Avant toi est l’adaptation du roman éponyme, écrit par Jojo Moyes, romancière britannique qui revêtira également le rôle de scénariste pour ce long-métrage. Le récit nous emmène au cœur d’un paysage empli de charme et d’enchantement. Un village sucré dominé par un château typiquement anglais. Ce décor à quelque chose d’irréel tant sa beauté nous semble chimérique, faisant écho à un univers Disney type La Belle et la Bête. Sauf que l’héroïne ne vit pas dans une adorable chaumière mais dans une maison rurale moderne, avec toute sa famille. Lou (Emilia Clarke, la célèbre Mother of Dragons dans Game Of Thrones), pétillante jeune femme, aussi rayonnante qu’un soleil à son zénith. Aussi nos yeux se plaisent quelques instants à la contempler avant de cligner douloureusement les paupières, tant les rayons sont véhéments. Trop de couleurs, trop de mièvreries, trop d’arabesques, trop de sirops, trop de sucres. On frôle le diabète
A l’exact opposé, nous avons Will Traynor (Sam Claflin de la saga Hunger Games). Ancien homme viril et sportif qui voit sa vie se dérober lorsqu’une moto le percute, le rendant alors tétraplégique. Évidemment, Will est également le propriétaire du château, riche héritier. Pourquoi ne voit-on jamais de personnes handicapées issues de la classe inférieure (Cf Intouchables, l’Homme de chevet) ? Will est cynique, désabusé, funeste. Il prévient ses parents de son choix inexorable, dans six mois il partira en Suisse pour se faire euthanasier. L’enthousiaste de Lou parviendra-t-elle à le faire changer d’avis ? L’enjeu est révélé dès le début. Six mois pour le sauver. Six mois pour prouver que l’amour peut guérir. Que la vie n’est pas vaine, qu’il faut toujours continuer le combat. Six mois pour retrouver son émerveillement perdu.

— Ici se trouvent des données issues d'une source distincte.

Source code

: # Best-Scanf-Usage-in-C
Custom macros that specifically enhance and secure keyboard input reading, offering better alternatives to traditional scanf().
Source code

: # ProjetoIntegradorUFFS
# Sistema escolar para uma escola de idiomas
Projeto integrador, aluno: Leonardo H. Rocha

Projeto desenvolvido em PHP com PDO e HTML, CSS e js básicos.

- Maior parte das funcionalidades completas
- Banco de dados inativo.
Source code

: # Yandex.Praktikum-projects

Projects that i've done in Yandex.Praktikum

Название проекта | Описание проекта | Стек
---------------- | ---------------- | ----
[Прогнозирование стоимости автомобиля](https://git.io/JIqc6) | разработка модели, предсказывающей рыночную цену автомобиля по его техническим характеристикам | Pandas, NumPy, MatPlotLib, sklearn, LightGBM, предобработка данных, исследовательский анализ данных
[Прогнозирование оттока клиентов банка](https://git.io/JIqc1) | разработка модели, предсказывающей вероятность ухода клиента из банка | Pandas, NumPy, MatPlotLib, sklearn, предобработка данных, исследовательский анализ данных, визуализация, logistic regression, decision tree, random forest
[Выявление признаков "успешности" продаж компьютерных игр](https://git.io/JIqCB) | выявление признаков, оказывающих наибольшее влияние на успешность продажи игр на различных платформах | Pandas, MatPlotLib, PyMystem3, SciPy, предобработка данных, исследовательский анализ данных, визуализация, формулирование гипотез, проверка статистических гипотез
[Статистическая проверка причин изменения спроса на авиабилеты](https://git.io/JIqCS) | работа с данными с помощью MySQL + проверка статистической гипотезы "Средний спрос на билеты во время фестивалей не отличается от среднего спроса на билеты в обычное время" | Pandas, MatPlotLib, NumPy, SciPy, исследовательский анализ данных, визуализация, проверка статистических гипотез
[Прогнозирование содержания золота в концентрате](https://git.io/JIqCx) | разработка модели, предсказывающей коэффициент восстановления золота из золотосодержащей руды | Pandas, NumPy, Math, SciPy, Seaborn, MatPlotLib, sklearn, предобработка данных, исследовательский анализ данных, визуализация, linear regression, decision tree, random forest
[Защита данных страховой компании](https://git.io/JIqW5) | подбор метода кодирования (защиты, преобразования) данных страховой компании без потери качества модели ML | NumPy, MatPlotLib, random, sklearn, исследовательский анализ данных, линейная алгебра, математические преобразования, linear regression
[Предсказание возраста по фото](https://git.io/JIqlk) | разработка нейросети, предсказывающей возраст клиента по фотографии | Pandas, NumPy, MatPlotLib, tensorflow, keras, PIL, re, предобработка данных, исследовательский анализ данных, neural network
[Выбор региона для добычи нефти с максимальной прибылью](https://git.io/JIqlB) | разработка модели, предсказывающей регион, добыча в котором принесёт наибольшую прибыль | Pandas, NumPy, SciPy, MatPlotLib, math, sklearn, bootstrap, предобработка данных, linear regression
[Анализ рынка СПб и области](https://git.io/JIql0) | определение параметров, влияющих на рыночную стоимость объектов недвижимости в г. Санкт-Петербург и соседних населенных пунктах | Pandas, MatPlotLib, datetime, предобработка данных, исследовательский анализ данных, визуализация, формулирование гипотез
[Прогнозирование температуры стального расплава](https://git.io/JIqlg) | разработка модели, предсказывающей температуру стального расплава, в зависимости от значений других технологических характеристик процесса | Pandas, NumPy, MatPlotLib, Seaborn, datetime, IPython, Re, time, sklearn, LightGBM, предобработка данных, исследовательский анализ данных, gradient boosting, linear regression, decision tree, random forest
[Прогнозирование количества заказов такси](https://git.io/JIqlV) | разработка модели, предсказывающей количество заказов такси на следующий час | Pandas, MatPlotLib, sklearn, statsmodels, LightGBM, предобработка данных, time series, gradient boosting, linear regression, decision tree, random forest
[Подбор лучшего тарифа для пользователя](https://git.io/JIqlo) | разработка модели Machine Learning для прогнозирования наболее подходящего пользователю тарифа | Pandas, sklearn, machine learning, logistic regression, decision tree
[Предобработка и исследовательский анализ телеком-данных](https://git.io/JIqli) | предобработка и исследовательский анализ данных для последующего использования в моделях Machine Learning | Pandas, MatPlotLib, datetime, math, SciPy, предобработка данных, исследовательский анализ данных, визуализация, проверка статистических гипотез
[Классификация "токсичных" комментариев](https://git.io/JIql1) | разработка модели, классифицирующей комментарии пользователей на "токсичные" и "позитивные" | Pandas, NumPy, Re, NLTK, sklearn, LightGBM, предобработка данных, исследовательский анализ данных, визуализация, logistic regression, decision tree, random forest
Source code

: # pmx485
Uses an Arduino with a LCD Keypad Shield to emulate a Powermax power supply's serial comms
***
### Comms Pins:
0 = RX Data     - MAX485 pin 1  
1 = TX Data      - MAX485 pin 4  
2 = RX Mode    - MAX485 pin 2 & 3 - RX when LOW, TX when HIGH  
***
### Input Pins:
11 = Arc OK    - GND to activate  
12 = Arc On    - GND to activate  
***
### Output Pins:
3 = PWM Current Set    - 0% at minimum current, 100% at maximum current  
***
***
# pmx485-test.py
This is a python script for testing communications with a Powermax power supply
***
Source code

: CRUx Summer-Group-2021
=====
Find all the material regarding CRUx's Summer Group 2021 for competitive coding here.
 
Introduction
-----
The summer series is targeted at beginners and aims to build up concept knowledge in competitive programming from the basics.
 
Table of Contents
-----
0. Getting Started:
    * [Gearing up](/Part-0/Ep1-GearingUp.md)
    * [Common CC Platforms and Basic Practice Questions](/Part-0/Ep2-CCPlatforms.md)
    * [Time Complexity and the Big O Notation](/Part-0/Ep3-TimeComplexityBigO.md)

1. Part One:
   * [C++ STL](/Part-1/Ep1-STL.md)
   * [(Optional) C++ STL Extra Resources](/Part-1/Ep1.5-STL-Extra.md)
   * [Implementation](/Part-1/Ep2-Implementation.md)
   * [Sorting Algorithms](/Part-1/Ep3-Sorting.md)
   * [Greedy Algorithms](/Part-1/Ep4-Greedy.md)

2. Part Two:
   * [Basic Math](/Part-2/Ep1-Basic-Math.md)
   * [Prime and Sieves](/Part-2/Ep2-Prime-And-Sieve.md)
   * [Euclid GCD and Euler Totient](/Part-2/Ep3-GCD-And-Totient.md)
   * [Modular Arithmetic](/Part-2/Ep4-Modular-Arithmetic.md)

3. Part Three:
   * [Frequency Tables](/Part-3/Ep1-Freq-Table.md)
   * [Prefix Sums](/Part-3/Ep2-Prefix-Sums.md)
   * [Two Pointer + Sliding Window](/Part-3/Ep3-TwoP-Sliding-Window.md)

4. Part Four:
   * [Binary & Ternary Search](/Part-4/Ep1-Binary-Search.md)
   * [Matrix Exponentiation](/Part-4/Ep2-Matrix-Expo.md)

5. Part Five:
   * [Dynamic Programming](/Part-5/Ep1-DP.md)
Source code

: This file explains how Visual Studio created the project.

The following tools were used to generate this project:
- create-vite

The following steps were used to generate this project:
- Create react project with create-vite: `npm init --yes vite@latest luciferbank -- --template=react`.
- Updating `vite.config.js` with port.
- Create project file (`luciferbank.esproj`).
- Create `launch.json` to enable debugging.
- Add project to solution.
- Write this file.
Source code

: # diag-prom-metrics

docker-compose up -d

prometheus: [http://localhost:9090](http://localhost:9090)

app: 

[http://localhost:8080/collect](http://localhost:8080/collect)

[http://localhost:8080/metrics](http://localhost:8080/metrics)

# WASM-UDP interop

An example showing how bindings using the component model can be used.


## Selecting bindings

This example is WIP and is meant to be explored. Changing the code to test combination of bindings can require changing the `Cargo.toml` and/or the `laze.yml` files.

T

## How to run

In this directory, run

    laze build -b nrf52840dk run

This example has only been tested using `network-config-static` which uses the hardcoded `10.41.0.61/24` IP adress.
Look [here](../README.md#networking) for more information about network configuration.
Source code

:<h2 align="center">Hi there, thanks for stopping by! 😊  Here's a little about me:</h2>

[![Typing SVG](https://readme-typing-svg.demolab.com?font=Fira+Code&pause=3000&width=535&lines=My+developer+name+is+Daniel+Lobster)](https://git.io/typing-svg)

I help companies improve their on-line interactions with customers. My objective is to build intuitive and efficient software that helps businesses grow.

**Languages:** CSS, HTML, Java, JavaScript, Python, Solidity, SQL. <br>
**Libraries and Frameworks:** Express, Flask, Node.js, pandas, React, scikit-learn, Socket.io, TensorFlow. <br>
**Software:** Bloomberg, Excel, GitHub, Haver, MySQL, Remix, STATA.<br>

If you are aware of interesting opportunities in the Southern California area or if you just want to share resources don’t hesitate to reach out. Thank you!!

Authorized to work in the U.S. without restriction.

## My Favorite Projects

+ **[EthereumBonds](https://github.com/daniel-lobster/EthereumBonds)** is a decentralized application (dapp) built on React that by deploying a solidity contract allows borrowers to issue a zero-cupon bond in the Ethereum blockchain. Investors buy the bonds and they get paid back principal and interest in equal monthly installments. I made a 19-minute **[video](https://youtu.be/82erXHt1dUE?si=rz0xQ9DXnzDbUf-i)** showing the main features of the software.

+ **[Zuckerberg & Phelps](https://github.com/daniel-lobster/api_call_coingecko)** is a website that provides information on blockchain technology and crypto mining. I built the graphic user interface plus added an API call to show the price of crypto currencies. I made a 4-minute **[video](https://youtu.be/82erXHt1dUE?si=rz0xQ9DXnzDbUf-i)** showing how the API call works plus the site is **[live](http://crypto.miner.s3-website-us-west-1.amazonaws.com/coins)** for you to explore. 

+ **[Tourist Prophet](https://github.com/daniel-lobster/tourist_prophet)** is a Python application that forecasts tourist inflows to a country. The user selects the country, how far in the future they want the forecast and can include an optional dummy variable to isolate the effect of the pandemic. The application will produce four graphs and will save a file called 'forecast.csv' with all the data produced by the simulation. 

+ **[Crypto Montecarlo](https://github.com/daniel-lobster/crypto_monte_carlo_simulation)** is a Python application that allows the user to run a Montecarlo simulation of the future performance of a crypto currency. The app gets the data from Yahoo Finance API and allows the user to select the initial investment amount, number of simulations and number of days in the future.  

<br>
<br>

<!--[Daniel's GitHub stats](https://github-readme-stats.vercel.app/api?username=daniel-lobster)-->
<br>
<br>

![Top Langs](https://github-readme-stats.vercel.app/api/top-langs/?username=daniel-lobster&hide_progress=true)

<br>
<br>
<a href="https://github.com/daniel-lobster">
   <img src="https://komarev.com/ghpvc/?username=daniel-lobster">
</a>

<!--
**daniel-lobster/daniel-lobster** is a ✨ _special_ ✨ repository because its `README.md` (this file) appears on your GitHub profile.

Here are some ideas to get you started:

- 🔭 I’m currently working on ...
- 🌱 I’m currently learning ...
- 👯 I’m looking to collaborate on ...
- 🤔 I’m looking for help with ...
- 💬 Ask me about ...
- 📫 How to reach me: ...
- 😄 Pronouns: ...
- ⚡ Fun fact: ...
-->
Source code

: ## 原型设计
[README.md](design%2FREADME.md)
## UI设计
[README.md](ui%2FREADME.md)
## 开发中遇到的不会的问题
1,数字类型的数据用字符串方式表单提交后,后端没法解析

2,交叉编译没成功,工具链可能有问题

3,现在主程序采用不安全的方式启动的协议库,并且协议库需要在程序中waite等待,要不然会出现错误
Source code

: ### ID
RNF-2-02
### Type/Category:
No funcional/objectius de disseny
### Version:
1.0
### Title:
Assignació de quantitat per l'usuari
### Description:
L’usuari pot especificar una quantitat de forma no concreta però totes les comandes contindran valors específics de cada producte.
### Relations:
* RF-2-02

Quelle est l’antidote du spleen ? Certains disent que c’est l’idéal.
Ce n’est pas tant le récit en lui-même qu’il faut blâmer mais les choix de mise en scène de la réalisatrice Thea Sharrock. En décidant d’user des spécificités classiques des comédies romantiques telles que les séquences de musique pop et girly, le montage nerveux et elliptique, la romance qui fleurit, le choix des acteurs pour cibler un public adolescent. Le tout est assemblé, secoué ensemble et filmé sous le prisme de l’humour. Un humour frais et léger. Cet humour profondément optimiste qui garantit presque un Happy End. Inconsciemment, nous reconnaissons les codes auxquels nous sommes habitués dans ce genre d’œuvre. Et c’est là justement, que nous nous faisons cruellement berner. La rencontre, la séduction, l’amour, la dispute. Regardons notre montre, il reste vingt minutes. La réconciliation ne devrait pas tarder à arriver. Et bien non, la réconciliation est troquée par la mort. Une mort trop brutale, âpre. Une mort que l’on devait éviter dès le début, une mort dont on se sépare au fil des minutes tant des indices sont dévoilés avec les propos de la mère « Avant toi, il n’avait jamais ri comme ça », « Avant toi, il ne s’était jamais rasé », de l’aide-soignant « Je veux qu’il vive ».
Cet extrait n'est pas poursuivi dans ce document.